See also, "Belief in the Implied Invisible". Not every untestable assertion is false; a deductive consequence of general statements of high probability must itself have probability at least as high. So I do not believe a spaceship blips out of existence when it crosses the cosmological horizon of our expanding universe, even though the spaceship's existence has no further experimental consequences for me.
If logical positivism / verificationism were true, then the assertion of the spaceship's continued existence would be necessarily meaningless, because it has no experimental consequences distinct from its nonexistence. I don't see how this is compatible with a correspondence theory of truth.
On the other hand, if you have a whole general concept like "post-colonial alienation", which does not have specifications bound to any specific experience, you may just have a little bunch of arrows off on the side of your causal graph, not bound to anything at all; and these may well be meaningless.

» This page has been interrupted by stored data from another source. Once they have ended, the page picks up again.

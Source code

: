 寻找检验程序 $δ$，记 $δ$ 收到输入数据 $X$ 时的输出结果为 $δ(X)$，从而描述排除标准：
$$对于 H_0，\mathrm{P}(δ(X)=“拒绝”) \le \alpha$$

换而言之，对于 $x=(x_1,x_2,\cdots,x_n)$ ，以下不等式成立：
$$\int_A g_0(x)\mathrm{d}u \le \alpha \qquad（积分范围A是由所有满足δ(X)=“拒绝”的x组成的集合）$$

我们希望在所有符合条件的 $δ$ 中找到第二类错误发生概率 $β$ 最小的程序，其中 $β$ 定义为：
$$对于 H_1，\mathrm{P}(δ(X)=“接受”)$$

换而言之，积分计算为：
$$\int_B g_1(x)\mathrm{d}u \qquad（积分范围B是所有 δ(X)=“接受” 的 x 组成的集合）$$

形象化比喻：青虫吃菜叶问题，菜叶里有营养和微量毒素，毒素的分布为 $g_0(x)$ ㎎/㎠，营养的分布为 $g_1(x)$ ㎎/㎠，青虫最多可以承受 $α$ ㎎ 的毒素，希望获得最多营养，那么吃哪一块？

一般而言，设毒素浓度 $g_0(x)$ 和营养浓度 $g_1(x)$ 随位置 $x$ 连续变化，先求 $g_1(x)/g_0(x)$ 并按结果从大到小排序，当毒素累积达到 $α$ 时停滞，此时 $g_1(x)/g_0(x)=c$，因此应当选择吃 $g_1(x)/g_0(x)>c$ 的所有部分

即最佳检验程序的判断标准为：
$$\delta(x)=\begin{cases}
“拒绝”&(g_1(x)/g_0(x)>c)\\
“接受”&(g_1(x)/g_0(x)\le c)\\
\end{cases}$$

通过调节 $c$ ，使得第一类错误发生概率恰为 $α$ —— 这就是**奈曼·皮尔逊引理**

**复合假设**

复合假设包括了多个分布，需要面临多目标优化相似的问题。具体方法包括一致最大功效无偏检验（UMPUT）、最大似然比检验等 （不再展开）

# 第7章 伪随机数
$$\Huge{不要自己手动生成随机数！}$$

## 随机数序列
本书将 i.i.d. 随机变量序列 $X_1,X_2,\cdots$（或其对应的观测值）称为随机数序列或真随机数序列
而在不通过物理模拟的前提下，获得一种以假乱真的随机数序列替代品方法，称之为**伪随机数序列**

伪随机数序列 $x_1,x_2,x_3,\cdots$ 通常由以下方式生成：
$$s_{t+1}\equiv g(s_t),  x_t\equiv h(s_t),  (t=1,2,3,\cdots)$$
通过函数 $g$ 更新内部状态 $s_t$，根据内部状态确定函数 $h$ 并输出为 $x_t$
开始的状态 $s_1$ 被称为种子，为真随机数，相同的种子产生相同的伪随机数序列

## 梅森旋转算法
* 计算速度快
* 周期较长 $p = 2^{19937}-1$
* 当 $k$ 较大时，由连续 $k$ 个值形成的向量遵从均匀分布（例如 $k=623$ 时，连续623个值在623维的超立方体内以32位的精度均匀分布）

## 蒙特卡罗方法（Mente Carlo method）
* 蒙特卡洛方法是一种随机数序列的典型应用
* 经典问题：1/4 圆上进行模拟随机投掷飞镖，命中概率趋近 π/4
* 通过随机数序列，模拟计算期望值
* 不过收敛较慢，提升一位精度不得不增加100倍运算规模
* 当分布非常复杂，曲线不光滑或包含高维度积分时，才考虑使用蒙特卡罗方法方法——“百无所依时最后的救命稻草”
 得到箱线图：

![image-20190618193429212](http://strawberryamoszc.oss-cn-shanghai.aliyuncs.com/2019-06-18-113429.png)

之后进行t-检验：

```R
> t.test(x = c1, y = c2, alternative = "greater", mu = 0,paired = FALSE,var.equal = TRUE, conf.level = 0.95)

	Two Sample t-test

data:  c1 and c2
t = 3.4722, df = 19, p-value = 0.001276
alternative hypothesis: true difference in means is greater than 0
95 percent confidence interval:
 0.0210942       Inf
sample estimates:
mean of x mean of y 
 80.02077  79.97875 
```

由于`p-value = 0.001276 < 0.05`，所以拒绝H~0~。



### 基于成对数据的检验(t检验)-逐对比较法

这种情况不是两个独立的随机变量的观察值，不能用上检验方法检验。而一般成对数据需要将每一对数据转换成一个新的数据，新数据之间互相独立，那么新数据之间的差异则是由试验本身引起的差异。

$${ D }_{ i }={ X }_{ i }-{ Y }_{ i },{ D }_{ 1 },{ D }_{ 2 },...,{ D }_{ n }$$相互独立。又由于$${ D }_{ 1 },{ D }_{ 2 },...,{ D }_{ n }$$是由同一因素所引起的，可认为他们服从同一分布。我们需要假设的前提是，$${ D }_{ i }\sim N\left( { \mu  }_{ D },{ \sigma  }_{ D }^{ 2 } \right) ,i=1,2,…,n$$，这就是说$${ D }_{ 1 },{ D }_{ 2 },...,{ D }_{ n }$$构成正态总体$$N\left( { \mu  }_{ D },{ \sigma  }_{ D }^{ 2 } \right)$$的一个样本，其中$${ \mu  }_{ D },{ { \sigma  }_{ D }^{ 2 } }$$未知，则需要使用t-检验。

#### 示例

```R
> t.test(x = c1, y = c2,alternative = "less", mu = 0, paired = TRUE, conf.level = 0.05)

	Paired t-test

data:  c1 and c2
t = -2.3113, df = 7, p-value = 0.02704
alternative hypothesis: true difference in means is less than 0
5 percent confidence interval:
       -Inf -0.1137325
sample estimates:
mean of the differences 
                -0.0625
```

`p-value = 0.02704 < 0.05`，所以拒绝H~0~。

Sometimes, when you can't find any experimental way to test a belief, it is meaningless; and the rationalist must say "It is meaningless." Sometimes this happens; often, indeed. But to go from here to, "The meaning of any specific assertion is entirely defined in terms of its experimental distinctions", is to mistake a surface happening for a universal rule. The modern formulation of probability theory talks a great deal about the unseen causes of the data, and factors out these causes as separate entities and makes statements specifically about them.
To be unable to produce an experiential distinction from a belief, is usually a bad sign - but it does not always prove that the belief is meaningless. A great many untestable beliefs are not meaningless; they are meaningful, just almost certainly false: They talk about general concepts already linked to experience, like Suns and chocolate cake, and general frameworks for combining them, like space and time. New instances of the concepts are asserted to be arranged in such a way as to produce no new experiences (chocolate cake suddenly forms in the center of the Sun, then dissolves). But without that specific supporting evidence, the prior probability is likely to come out pretty damn small - at least if the untestable statement is at all exceptional.

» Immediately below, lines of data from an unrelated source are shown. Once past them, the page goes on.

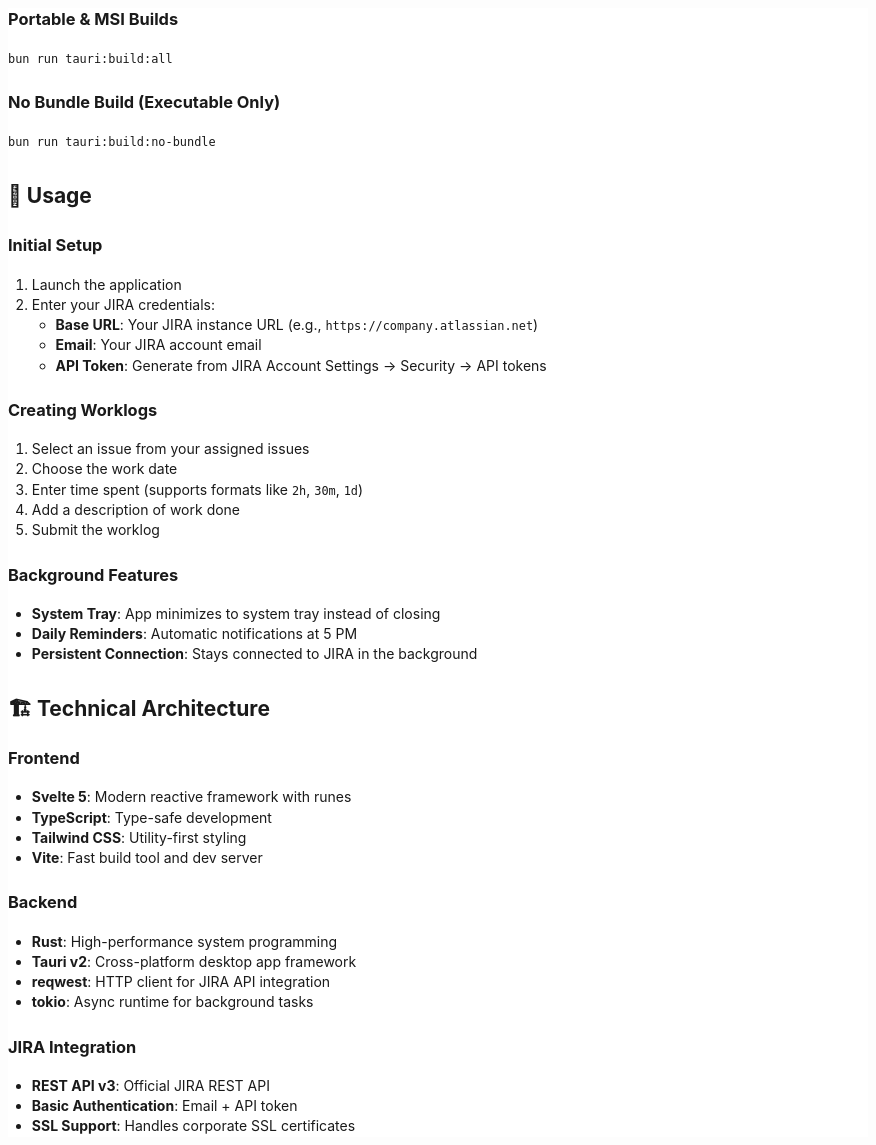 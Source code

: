 ### Portable & MSI Builds
```bash
bun run tauri:build:all
```

### No Bundle Build (Executable Only)
```bash
bun run tauri:build:no-bundle
```

## 📱 Usage

### Initial Setup
1. Launch the application
2. Enter your JIRA credentials:
   - **Base URL**: Your JIRA instance URL (e.g., `https://company.atlassian.net`)
   - **Email**: Your JIRA account email
   - **API Token**: Generate from JIRA Account Settings → Security → API tokens

### Creating Worklogs
1. Select an issue from your assigned issues
2. Choose the work date
3. Enter time spent (supports formats like `2h`, `30m`, `1d`)
4. Add a description of work done
5. Submit the worklog

### Background Features
- **System Tray**: App minimizes to system tray instead of closing
- **Daily Reminders**: Automatic notifications at 5 PM
- **Persistent Connection**: Stays connected to JIRA in the background

## 🏗️ Technical Architecture

### Frontend
- **Svelte 5**: Modern reactive framework with runes
- **TypeScript**: Type-safe development
- **Tailwind CSS**: Utility-first styling
- **Vite**: Fast build tool and dev server

### Backend
- **Rust**: High-performance system programming
- **Tauri v2**: Cross-platform desktop app framework
- **reqwest**: HTTP client for JIRA API integration
- **tokio**: Async runtime for background tasks

### JIRA Integration
- **REST API v3**: Official JIRA REST API
- **Basic Authentication**: Email + API token
- **SSL Support**: Handles corporate SSL certificates
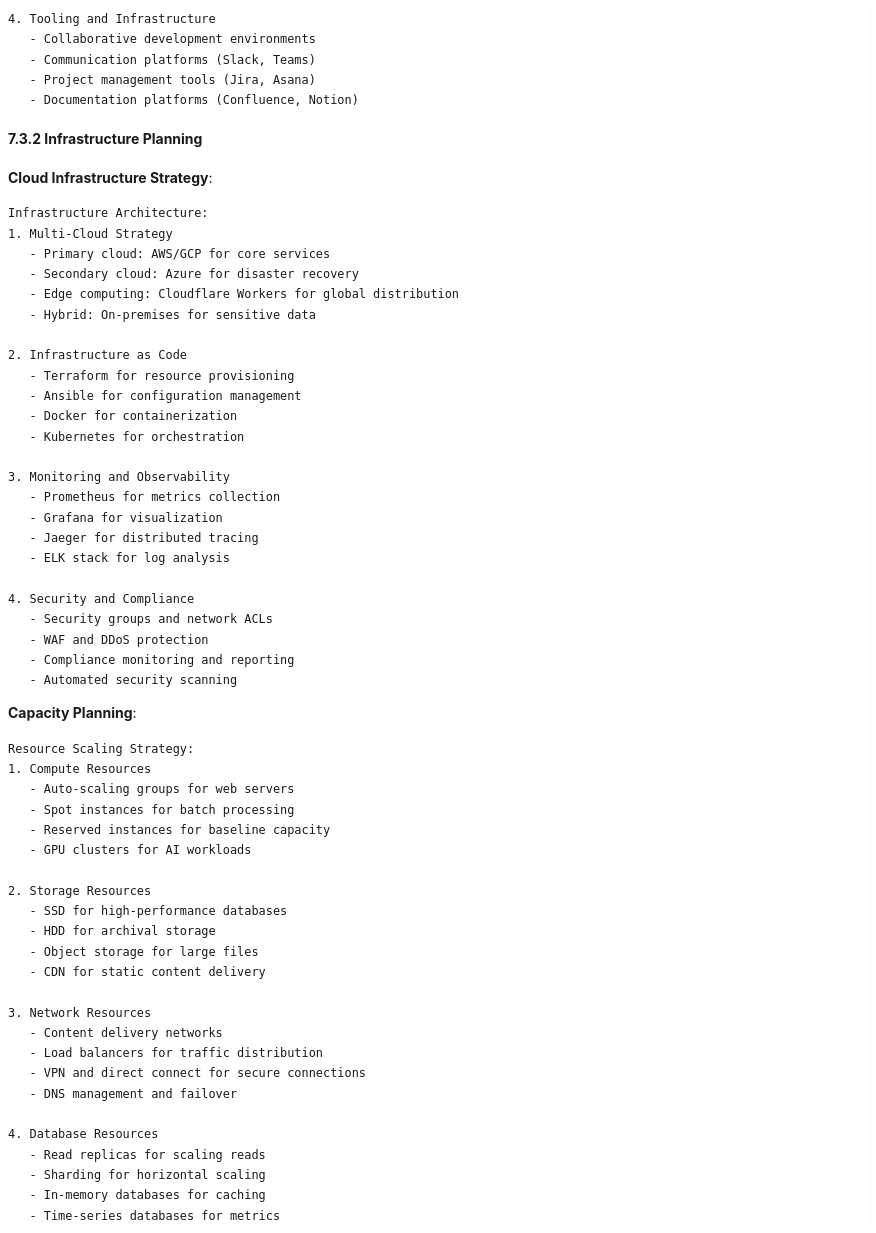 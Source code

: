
 ```
4. Tooling and Infrastructure
   - Collaborative development environments
   - Communication platforms (Slack, Teams)
   - Project management tools (Jira, Asana)
   - Documentation platforms (Confluence, Notion)
```

#### 7.3.2 Infrastructure Planning

**Cloud Infrastructure Strategy**:
```
Infrastructure Architecture:
1. Multi-Cloud Strategy
   - Primary cloud: AWS/GCP for core services
   - Secondary cloud: Azure for disaster recovery
   - Edge computing: Cloudflare Workers for global distribution
   - Hybrid: On-premises for sensitive data

2. Infrastructure as Code
   - Terraform for resource provisioning
   - Ansible for configuration management
   - Docker for containerization
   - Kubernetes for orchestration

3. Monitoring and Observability
   - Prometheus for metrics collection
   - Grafana for visualization
   - Jaeger for distributed tracing
   - ELK stack for log analysis

4. Security and Compliance
   - Security groups and network ACLs
   - WAF and DDoS protection
   - Compliance monitoring and reporting
   - Automated security scanning
```

**Capacity Planning**:
```
Resource Scaling Strategy:
1. Compute Resources
   - Auto-scaling groups for web servers
   - Spot instances for batch processing
   - Reserved instances for baseline capacity
   - GPU clusters for AI workloads

2. Storage Resources
   - SSD for high-performance databases
   - HDD for archival storage
   - Object storage for large files
   - CDN for static content delivery

3. Network Resources
   - Content delivery networks
   - Load balancers for traffic distribution
   - VPN and direct connect for secure connections
   - DNS management and failover

4. Database Resources
   - Read replicas for scaling reads
   - Sharding for horizontal scaling
   - In-memory databases for caching
   - Time-series databases for metrics
```

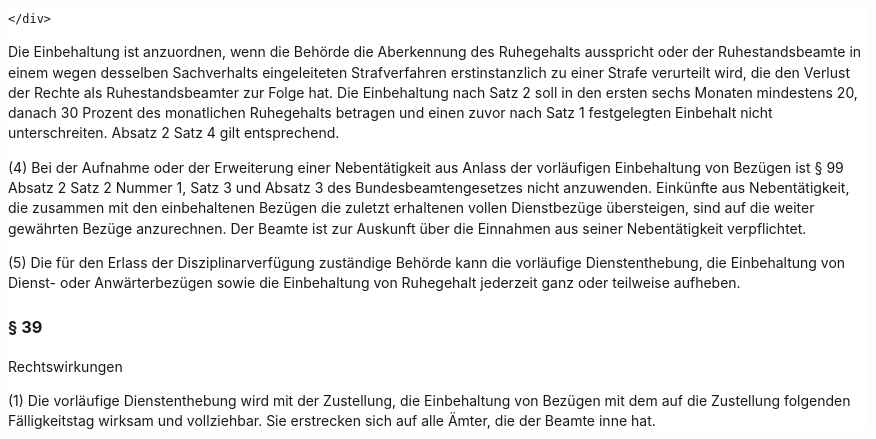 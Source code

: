     </div>

Die Einbehaltung ist anzuordnen, wenn die Behörde die Aberkennung des
Ruhegehalts ausspricht oder der Ruhestandsbeamte in einem wegen
desselben Sachverhalts eingeleiteten Strafverfahren erstinstanzlich zu
einer Strafe verurteilt wird, die den Verlust der Rechte als
Ruhestandsbeamter zur Folge hat. Die Einbehaltung nach Satz 2 soll in
den ersten sechs Monaten mindestens 20, danach 30 Prozent des
monatlichen Ruhegehalts betragen und einen zuvor nach Satz 1
festgelegten Einbehalt nicht unterschreiten. Absatz 2 Satz 4 gilt
entsprechend.

</div>

<div class="jurAbsatz">

(4) Bei der Aufnahme oder der Erweiterung einer Nebentätigkeit aus
Anlass der vorläufigen Einbehaltung von Bezügen ist § 99 Absatz 2 Satz 2
Nummer 1, Satz 3 und Absatz 3 des Bundesbeamtengesetzes nicht
anzuwenden. Einkünfte aus Nebentätigkeit, die zusammen mit den
einbehaltenen Bezügen die zuletzt erhaltenen vollen Dienstbezüge
übersteigen, sind auf die weiter gewährten Bezüge anzurechnen. Der
Beamte ist zur Auskunft über die Einnahmen aus seiner Nebentätigkeit
verpflichtet.

</div>

<div class="jurAbsatz">

(5) Die für den Erlass der Disziplinarverfügung zuständige Behörde kann
die vorläufige Dienstenthebung, die Einbehaltung von Dienst- oder
Anwärterbezügen sowie die Einbehaltung von Ruhegehalt jederzeit ganz
oder teilweise aufheben.

</div>

</div>

</div>

</div>

<span id="BJNR151010001BJNE004001125.html"></span>

### § 39  
Rechtswirkungen

<div>

<div class="jnhtml">

<div>

<div class="jurAbsatz">

(1) Die vorläufige Dienstenthebung wird mit der Zustellung, die
Einbehaltung von Bezügen mit dem auf die Zustellung folgenden
Fälligkeitstag wirksam und vollziehbar. Sie erstrecken sich auf alle
Ämter, die der Beamte inne hat.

If "chocolate cake in the center of the Sun" is untestable, then its alternative, "hydrogen, helium, and some other stuff, in the center of the Sun at 12am on 8/8/1", would also seem to be "untestable": hydrogen-helium on 8/8/1 cannot be experientially discriminated against the alternative hypothesis of chocolate cake. But the hydrogen-helium assertion is a deductive consequence of general beliefs themselves well-supported by experience. It is meaningful, untestable (against certain particular alternatives), and probably true.

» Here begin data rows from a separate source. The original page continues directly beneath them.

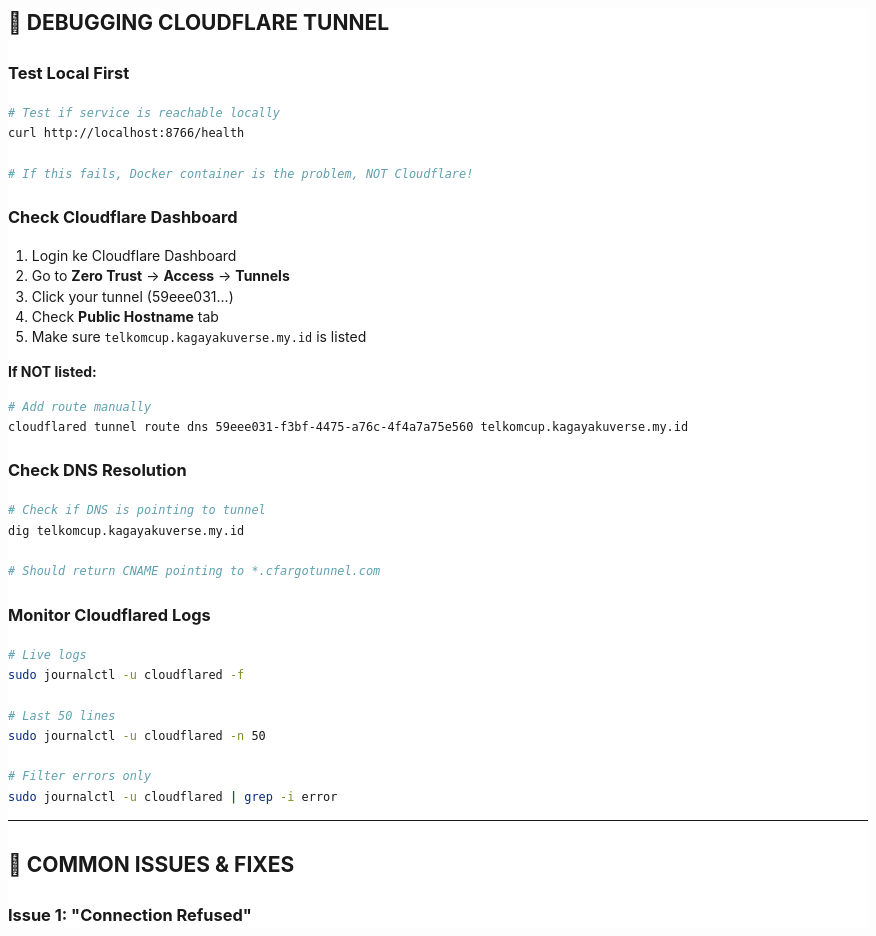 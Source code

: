 
## 🎯 DEBUGGING CLOUDFLARE TUNNEL

### Test Local First

```bash
# Test if service is reachable locally
curl http://localhost:8766/health

# If this fails, Docker container is the problem, NOT Cloudflare!
```

### Check Cloudflare Dashboard

1. Login ke Cloudflare Dashboard
2. Go to **Zero Trust** → **Access** → **Tunnels**
3. Click your tunnel (59eee031...)
4. Check **Public Hostname** tab
5. Make sure `telkomcup.kagayakuverse.my.id` is listed

**If NOT listed:**
```bash
# Add route manually
cloudflared tunnel route dns 59eee031-f3bf-4475-a76c-4f4a7a75e560 telkomcup.kagayakuverse.my.id
```

### Check DNS Resolution

```bash
# Check if DNS is pointing to tunnel
dig telkomcup.kagayakuverse.my.id

# Should return CNAME pointing to *.cfargotunnel.com
```

### Monitor Cloudflared Logs

```bash
# Live logs
sudo journalctl -u cloudflared -f

# Last 50 lines
sudo journalctl -u cloudflared -n 50

# Filter errors only
sudo journalctl -u cloudflared | grep -i error
```

---

## 🚨 COMMON ISSUES & FIXES

### Issue 1: "Connection Refused"
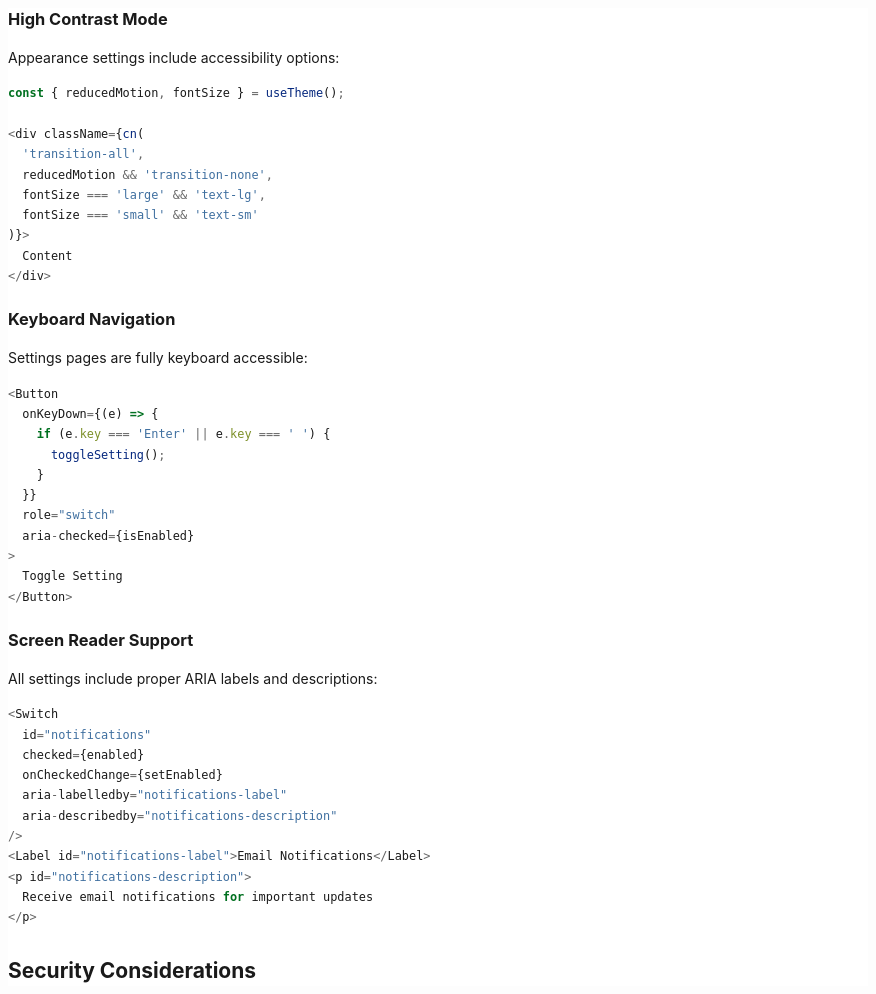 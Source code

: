 ### High Contrast Mode
Appearance settings include accessibility options:

```typescript
const { reducedMotion, fontSize } = useTheme();

<div className={cn(
  'transition-all',
  reducedMotion && 'transition-none',
  fontSize === 'large' && 'text-lg',
  fontSize === 'small' && 'text-sm'
)}>
  Content
</div>
```

### Keyboard Navigation
Settings pages are fully keyboard accessible:

```typescript
<Button
  onKeyDown={(e) => {
    if (e.key === 'Enter' || e.key === ' ') {
      toggleSetting();
    }
  }}
  role="switch"
  aria-checked={isEnabled}
>
  Toggle Setting
</Button>
```

### Screen Reader Support
All settings include proper ARIA labels and descriptions:

```typescript
<Switch
  id="notifications"
  checked={enabled}
  onCheckedChange={setEnabled}
  aria-labelledby="notifications-label"
  aria-describedby="notifications-description"
/>
<Label id="notifications-label">Email Notifications</Label>
<p id="notifications-description">
  Receive email notifications for important updates
</p>
```

## Security Considerations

I don't think our discourse about the causes of experience has to treat them strictly in terms of experience. That would make discussion of an electron a very tedious affair. The whole point of talking about causes is that they can be simpler than direct descriptions of experience.
Having specific beliefs you can't verify is a bad sign, but, just because it is a bad sign, does not mean that we have to reformulate our whole epistemology to make it impossible. To paraphrase Flon's Axiom, "There does not now, nor will there ever, exist an epistemology in which it is the least bit difficult to formulate stupid beliefs."